- EXERCISE DIRECTIONS -
Which lines run from the one containing "想法很多，但是时间有限，挖了很多坑没时间填。" through the end of the material? Reproduce them exactly.

========

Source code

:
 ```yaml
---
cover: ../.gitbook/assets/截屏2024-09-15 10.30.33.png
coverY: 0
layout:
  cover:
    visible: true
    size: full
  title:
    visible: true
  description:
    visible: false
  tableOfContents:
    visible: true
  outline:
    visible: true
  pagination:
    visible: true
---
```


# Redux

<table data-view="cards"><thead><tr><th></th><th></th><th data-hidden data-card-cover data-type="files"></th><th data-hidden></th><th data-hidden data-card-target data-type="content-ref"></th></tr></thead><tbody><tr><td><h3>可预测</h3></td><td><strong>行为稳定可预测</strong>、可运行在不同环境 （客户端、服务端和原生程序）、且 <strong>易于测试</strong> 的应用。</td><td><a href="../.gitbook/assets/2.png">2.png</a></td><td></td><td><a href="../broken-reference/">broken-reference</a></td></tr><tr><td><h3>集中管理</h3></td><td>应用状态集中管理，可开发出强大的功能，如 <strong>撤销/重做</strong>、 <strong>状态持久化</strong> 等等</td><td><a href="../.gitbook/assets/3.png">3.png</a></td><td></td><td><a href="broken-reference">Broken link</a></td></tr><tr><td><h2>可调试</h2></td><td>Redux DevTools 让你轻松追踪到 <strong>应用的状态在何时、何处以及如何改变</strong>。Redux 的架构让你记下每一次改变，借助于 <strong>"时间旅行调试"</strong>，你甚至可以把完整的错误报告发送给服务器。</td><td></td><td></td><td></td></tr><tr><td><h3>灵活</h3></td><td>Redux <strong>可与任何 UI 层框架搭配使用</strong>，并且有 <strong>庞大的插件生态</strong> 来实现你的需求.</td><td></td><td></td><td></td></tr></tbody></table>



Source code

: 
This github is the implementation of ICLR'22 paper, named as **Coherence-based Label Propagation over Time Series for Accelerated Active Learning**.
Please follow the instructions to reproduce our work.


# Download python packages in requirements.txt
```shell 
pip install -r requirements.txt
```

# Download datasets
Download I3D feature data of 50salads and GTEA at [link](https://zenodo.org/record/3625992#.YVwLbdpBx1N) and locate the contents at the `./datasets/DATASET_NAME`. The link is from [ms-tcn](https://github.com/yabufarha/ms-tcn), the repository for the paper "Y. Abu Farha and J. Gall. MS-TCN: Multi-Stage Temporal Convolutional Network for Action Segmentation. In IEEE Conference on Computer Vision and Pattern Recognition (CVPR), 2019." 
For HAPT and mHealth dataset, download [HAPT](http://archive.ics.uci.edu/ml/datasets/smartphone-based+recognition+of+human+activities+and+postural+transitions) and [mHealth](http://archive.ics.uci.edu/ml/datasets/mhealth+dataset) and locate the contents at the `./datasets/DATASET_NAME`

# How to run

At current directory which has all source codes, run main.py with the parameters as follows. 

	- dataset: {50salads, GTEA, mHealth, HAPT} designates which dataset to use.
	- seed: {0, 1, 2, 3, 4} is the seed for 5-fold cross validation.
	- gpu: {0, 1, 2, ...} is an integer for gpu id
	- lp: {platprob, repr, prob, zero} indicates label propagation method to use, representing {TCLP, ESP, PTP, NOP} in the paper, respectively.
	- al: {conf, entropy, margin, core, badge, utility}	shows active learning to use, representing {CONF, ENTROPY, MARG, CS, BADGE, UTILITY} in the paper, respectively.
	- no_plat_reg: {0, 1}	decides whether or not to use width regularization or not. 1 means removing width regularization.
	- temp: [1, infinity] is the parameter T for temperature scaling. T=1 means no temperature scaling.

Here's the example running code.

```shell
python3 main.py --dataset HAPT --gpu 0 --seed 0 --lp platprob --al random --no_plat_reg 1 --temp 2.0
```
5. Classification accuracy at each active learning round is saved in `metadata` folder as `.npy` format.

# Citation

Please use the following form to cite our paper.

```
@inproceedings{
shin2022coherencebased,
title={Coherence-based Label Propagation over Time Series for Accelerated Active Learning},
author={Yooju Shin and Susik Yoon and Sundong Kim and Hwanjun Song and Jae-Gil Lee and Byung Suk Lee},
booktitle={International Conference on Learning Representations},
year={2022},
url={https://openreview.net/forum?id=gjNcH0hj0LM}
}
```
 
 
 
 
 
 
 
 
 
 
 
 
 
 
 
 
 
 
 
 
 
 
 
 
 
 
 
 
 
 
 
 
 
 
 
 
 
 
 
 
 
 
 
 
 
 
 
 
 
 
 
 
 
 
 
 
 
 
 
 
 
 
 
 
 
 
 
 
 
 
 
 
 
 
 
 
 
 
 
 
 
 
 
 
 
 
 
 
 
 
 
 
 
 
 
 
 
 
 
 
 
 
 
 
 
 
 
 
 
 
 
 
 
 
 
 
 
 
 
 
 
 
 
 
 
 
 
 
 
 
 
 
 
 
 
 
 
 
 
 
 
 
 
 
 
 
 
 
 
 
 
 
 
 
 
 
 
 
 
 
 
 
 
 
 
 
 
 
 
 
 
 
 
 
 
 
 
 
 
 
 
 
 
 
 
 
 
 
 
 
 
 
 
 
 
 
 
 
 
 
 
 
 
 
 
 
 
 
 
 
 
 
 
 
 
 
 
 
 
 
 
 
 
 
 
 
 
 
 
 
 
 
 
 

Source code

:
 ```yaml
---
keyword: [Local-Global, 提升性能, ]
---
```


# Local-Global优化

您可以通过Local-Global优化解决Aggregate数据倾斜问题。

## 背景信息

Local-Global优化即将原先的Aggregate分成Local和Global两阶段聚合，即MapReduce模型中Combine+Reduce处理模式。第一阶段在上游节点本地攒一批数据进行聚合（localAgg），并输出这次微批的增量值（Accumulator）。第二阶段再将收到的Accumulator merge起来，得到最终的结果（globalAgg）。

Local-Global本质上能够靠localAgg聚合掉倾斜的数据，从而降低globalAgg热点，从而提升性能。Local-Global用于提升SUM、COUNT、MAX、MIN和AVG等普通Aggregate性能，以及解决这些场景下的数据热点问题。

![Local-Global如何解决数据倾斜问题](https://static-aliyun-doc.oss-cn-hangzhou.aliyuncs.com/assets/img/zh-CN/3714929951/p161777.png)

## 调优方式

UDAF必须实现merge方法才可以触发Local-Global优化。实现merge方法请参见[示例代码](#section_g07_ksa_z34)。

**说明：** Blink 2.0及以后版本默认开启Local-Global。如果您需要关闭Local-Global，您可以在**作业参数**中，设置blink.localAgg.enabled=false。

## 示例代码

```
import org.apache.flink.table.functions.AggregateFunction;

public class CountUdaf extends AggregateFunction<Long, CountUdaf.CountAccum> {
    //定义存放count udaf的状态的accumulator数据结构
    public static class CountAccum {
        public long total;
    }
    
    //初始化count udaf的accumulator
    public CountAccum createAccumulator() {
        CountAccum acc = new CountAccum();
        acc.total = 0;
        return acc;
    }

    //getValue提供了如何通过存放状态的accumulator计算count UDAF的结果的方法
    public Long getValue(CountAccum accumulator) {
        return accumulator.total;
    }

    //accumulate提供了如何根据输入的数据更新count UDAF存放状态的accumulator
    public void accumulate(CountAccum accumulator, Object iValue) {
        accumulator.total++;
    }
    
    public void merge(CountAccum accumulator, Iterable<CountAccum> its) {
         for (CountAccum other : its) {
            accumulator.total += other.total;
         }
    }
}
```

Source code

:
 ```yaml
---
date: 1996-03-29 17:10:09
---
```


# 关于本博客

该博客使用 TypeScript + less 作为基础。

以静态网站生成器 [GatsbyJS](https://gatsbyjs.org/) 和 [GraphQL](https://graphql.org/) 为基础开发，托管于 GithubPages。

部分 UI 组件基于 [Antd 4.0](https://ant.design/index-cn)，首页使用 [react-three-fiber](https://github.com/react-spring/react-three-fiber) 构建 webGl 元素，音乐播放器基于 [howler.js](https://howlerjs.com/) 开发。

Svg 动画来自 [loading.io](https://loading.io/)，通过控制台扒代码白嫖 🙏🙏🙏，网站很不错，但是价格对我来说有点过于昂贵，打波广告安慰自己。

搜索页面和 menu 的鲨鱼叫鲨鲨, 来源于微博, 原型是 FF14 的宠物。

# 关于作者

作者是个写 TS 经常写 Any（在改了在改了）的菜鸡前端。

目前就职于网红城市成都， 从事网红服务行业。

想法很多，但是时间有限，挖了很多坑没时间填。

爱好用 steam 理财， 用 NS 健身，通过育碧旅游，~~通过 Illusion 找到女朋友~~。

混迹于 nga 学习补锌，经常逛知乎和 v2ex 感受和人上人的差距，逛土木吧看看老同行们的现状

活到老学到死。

========

- PROBLEM SOLUTION -
想法很多，但是时间有限，挖了很多坑没时间填。

爱好用 steam 理财， 用 NS 健身，通过育碧旅游，~~通过 Illusion 找到女朋友~~。

混迹于 nga 学习补锌，经常逛知乎和 v2ex 感受和人上人的差距，逛土木吧看看老同行们的现状

活到老学到死。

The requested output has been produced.